问题
This is my function for curry:
(define (curry g)
(lambda(x)
(lambda(y)
(g x y))))
I'm trying to produce a list of numbers not equal to 1 using the curry function.
What I have so far is:
(define filter-numbers ((curry filter)
((curry equal?) 1)))
But it only produces the list of numbers equal to 1.
ex. (filter-numbers (list 1 2 3)) -> (list 1)
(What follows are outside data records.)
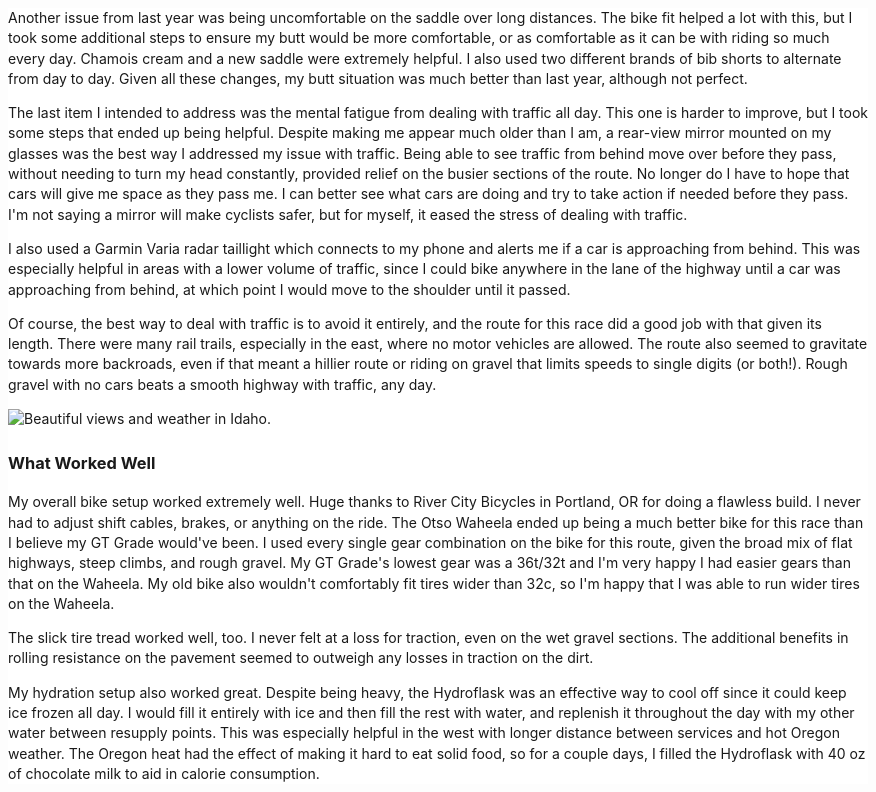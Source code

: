 Another issue from last year was being uncomfortable on the saddle over long distances.
The bike fit helped a lot with this, but I took some additional steps to ensure my butt would be more comfortable, or as comfortable as it can be with riding so much every day.
Chamois cream and a new saddle were extremely helpful.
I also used two different brands of bib shorts to alternate from day to day.
Given all these changes, my butt situation was much better than last year, although not perfect.

The last item I intended to address was the mental fatigue from dealing with traffic all day.
This one is harder to improve, but I took some steps that ended up being helpful.
Despite making me appear much older than I am, a rear-view mirror mounted on my glasses was the best way I addressed my issue with traffic.
Being able to see traffic from behind move over before they pass, without needing to turn my head constantly, provided relief on the busier sections of the route.
No longer do I have to hope that cars will give me space as they pass me.
I can better see what cars are doing and try to take action if needed before they pass.
I'm not saying a mirror will make cyclists safer, but for myself, it eased the stress of dealing with traffic.

I also used a Garmin Varia radar taillight which connects to my phone and alerts me if a car is approaching from behind.
This was especially helpful in areas with a lower volume of traffic, since I could bike anywhere in the lane of the highway until a car was approaching from behind, at which point I would move to the shoulder until it passed.

Of course, the best way to deal with traffic is to avoid it entirely, and the route for this race did a good job with that given its length.
There were many rail trails, especially in the east, where no motor vehicles are allowed.
The route also seemed to gravitate towards more backroads, even if that meant a hillier route or riding on gravel that limits speeds to single digits (or both!).
Rough gravel with no cars beats a smooth highway with traffic, any day.

![Beautiful views and weather in Idaho.](/images/bike-nonstop-2021/willow-creek-summit-idaho.jpg)

### What Worked Well

My overall bike setup worked extremely well.
Huge thanks to River City Bicycles in Portland, OR for doing a flawless build.
I never had to adjust shift cables, brakes, or anything on the ride.
The Otso Waheela ended up being a much better bike for this race than I believe my GT Grade would've been.
I used every single gear combination on the bike for this route, given the broad mix of flat highways, steep climbs, and rough gravel.
My GT Grade's lowest gear was a 36t/32t and I'm very happy I had easier gears than that on the Waheela.
My old bike also wouldn't comfortably fit tires wider than 32c, so I'm happy that I was able to run wider tires on the Waheela.

The slick tire tread worked well, too.
I never felt at a loss for traction, even on the wet gravel sections.
The additional benefits in rolling resistance on the pavement seemed to outweigh any losses in traction on the dirt.

My hydration setup also worked great.
Despite being heavy, the Hydroflask was an effective way to cool off since it could keep ice frozen all day.
I would fill it entirely with ice and then fill the rest with water, and replenish it throughout the day with my other water between resupply points.
This was especially helpful in the west with longer distance between services and hot Oregon weather.
The Oregon heat had the effect of making it hard to eat solid food, so for a couple days, I filled the Hydroflask with 40 oz of chocolate milk to aid in calorie consumption.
I want to get (list 2 3) but have no idea how. Can anyone help?
回答1:
Try this - is the right approach in Racket, using the built-in curry and filter-not procedures:
(define filter-numbers
(curry filter-not (curry equal? 1)))
Alternatively, using your implementation of curry:
(define filter-numbers
((curry filter-not)
((curry equal?) 1)))
Either way, it works as expected:
(filter-numbers '(1 2 3 4 5 1 7 1))
=> '(2 3 4 5 7)
回答2:
The filter function retains elements which satisfy the test. You have to negate your predicate.
回答3:
You could create a function my-compose as follows:
(define (my-compose f g)
(lambda (x) (f (g x))))
and with your curry function:
(define (curry g)
(lambda (x) (lambda (y) (g x y))))
You can create a filter function (without using filter-not)
(define (filter-numbers lst)
(filter (my-compose not ( (curry =) 1)) lst))
(filter-numbers (list 1 2 1 1 3 4 2 )) => (list 2 3 4 2)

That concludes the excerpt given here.